Read Time Out of Mind Page 3


  “Kel? You mean our friend in common, Kel, the rigger?”

  “Yes.”

  “Yeah, why?”

  “He still owns the complex Venture’s in, right? Didn’t he move out of his apartment and in with Mal?”

  “Yeah. He’s actually partners with Derrick in Venture and—oooh!” She was already whipping out her phone. “I’m tracking ya.” She punched something in, his phone buzzing seconds later.

  Doyle immediately called Kel. After Doyle identified himself, Kel warmed up immediately. They hadn’t been best friends or anything, but they’d known each other well enough.

  Tilly made grabby hands gestures at Doyle’s phone. “Hold on a sec.” Doyle handed it over.

  “Hey, buddy, it’s Tilly. How’s Mal doing? … Great! Listen, Doyle’s here with me right now. I’m the guilty party who gave up your number to him. Just wanted you to know I vouch for him. … Yep! Here he is.” She handed the phone back to him.

  “So if Tilly’s involved,” Kel said, “it must be good. What’s up?”

  “Is your apartment available to rent, by any chance?”

  “The one behind the club?”

  “Yes. And is it move-in ready?”

  “Sure, it’s vacant, and it’s furnished. Two bedrooms, two baths. Nothing fancy, but functional. How long you need it for?”

  “Well, it’s a long story, but I won’t know for sure until later tonight. But possibly two months. I need to line it up now, though. I can call you in the morning your time to confirm it. Name your price.”

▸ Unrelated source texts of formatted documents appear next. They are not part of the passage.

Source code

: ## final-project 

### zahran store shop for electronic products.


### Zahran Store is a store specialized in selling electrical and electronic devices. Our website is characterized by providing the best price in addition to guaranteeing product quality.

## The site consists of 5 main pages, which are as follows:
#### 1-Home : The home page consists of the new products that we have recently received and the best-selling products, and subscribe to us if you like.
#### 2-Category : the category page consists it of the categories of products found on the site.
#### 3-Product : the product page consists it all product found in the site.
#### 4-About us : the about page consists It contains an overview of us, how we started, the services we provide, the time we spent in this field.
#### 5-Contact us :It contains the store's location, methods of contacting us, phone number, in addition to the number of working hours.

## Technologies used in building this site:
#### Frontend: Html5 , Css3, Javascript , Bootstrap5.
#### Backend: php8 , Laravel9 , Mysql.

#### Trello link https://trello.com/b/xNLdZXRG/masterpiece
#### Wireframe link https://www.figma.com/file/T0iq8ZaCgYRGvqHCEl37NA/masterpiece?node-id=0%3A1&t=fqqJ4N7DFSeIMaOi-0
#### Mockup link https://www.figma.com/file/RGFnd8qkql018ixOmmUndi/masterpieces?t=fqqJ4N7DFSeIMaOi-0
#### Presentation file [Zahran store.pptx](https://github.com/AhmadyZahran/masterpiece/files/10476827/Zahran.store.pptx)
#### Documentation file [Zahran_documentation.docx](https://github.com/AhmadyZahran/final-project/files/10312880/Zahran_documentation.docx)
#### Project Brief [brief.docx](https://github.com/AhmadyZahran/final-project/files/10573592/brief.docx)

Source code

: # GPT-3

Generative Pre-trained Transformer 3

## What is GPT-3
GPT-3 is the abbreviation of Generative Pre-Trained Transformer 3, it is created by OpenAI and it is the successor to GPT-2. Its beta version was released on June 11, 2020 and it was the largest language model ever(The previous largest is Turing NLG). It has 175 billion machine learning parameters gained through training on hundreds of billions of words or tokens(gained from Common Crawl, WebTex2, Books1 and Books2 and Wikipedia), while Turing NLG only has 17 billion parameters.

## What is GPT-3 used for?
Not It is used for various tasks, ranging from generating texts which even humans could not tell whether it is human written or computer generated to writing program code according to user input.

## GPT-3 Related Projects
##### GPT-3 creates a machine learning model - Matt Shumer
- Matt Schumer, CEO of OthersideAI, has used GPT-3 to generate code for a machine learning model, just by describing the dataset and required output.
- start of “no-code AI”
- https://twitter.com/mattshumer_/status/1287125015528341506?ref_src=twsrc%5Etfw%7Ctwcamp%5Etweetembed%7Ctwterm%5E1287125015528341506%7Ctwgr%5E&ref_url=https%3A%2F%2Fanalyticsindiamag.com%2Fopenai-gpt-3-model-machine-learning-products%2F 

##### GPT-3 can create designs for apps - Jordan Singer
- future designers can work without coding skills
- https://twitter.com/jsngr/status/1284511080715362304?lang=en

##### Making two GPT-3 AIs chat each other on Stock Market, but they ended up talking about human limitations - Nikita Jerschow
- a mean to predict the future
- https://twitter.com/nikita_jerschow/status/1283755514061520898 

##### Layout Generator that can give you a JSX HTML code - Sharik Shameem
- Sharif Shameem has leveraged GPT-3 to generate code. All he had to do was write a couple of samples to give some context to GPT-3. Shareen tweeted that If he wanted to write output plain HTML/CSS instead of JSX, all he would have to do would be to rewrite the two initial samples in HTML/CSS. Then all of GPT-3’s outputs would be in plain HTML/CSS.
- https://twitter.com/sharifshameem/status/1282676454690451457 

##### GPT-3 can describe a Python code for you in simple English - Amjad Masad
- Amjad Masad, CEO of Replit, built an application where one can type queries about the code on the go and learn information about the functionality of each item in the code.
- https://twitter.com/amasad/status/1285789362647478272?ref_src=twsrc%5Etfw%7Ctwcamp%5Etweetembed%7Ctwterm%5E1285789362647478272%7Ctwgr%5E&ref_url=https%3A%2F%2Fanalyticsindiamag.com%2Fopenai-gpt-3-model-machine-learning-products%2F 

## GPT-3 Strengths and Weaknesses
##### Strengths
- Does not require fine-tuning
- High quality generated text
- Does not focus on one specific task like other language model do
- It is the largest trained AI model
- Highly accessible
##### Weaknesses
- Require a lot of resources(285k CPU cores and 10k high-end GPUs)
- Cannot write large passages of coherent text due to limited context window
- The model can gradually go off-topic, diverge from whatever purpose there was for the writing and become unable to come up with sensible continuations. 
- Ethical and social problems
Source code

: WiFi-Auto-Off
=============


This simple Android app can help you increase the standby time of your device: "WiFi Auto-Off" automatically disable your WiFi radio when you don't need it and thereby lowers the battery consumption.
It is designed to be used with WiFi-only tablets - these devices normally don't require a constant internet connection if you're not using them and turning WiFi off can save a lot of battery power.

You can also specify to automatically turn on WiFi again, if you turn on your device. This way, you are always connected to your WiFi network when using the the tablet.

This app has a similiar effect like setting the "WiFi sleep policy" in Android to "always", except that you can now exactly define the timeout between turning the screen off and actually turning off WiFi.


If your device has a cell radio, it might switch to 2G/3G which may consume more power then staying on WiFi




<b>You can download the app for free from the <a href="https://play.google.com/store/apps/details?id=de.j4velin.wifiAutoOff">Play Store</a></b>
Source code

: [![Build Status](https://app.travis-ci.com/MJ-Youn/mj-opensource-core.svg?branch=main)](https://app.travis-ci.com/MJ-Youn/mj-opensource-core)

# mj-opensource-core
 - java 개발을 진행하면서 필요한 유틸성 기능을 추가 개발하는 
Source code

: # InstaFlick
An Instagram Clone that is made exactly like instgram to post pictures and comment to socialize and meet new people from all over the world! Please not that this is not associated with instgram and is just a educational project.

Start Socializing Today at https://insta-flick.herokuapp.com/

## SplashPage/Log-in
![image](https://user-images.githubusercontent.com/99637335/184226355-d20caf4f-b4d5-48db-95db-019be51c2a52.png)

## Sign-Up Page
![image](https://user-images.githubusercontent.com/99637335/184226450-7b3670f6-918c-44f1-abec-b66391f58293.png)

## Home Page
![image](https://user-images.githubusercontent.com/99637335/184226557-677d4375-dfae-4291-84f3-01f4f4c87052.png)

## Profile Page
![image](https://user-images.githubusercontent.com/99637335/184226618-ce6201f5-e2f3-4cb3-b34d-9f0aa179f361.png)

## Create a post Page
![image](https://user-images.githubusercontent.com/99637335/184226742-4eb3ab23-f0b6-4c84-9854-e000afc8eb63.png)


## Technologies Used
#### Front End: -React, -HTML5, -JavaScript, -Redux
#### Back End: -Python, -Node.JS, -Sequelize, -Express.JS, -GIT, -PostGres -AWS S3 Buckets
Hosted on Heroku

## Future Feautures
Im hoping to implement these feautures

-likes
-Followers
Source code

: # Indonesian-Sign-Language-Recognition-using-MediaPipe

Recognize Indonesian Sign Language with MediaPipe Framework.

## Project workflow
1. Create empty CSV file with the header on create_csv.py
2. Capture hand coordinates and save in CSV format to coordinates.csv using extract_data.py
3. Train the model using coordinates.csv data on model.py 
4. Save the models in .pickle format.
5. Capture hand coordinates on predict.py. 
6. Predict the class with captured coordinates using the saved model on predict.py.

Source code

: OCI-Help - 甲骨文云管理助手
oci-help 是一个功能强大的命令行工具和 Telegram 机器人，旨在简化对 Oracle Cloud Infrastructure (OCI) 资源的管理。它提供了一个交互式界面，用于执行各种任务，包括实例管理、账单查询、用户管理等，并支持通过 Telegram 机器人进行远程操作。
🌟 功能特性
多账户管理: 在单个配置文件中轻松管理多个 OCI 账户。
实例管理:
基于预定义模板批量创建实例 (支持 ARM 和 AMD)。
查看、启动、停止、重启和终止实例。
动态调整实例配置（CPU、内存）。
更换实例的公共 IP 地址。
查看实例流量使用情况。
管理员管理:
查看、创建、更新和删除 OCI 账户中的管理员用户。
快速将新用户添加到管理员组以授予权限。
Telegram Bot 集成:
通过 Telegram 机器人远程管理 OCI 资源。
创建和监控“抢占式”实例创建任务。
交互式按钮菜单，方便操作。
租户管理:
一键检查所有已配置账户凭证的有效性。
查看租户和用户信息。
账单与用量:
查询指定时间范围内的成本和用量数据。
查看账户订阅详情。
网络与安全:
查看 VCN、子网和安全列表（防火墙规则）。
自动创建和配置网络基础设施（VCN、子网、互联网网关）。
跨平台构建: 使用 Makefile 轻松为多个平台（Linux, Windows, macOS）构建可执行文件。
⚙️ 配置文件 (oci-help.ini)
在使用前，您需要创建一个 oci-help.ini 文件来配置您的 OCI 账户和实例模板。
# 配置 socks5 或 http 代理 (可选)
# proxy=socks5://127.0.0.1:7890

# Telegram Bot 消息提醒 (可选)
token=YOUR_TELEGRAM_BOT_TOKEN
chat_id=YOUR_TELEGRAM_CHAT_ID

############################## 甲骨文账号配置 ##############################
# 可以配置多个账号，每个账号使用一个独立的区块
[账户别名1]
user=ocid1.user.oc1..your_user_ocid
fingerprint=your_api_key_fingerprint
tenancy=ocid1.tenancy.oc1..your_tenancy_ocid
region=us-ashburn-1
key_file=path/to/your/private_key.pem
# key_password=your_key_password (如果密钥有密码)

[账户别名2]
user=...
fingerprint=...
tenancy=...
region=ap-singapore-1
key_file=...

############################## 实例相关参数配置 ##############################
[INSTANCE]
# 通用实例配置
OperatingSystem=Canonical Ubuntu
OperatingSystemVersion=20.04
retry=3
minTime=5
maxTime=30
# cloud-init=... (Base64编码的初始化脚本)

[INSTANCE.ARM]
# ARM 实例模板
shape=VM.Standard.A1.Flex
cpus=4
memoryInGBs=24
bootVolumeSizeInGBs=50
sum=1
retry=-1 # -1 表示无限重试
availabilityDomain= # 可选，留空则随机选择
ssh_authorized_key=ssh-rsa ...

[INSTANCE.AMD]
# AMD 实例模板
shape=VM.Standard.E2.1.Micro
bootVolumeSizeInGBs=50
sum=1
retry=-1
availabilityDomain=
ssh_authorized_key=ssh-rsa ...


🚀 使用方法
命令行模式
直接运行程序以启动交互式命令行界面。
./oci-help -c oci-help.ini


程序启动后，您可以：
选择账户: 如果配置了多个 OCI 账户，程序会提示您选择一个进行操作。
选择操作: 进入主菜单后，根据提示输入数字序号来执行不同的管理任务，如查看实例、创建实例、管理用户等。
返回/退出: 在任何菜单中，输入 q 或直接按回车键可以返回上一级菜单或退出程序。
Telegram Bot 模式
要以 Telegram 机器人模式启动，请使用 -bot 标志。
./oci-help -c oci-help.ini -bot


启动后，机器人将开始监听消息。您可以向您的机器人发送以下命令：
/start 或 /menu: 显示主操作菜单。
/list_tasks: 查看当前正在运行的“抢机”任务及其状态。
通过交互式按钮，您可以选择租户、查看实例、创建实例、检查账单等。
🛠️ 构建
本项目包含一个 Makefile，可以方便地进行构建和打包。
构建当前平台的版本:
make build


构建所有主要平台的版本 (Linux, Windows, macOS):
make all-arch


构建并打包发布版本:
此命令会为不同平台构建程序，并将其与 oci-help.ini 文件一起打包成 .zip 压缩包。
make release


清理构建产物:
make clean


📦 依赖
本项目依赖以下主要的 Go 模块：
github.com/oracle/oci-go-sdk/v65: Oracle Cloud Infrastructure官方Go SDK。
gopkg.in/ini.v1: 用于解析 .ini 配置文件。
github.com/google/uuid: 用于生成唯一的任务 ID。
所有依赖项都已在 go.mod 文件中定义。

  Kel laughed. “For you, gratis.”

  “No, seriously. It’s for a client.” He gave the briefest of details. “I need privacy for them, and you’ll have to sign a non-disclosure agreement about it, too.”

  “Well, if that’s the case, you tell me what you want to pay. I won’t turn down easy money. It’s just sitting there right now because I store all my gear in the warehouse area.”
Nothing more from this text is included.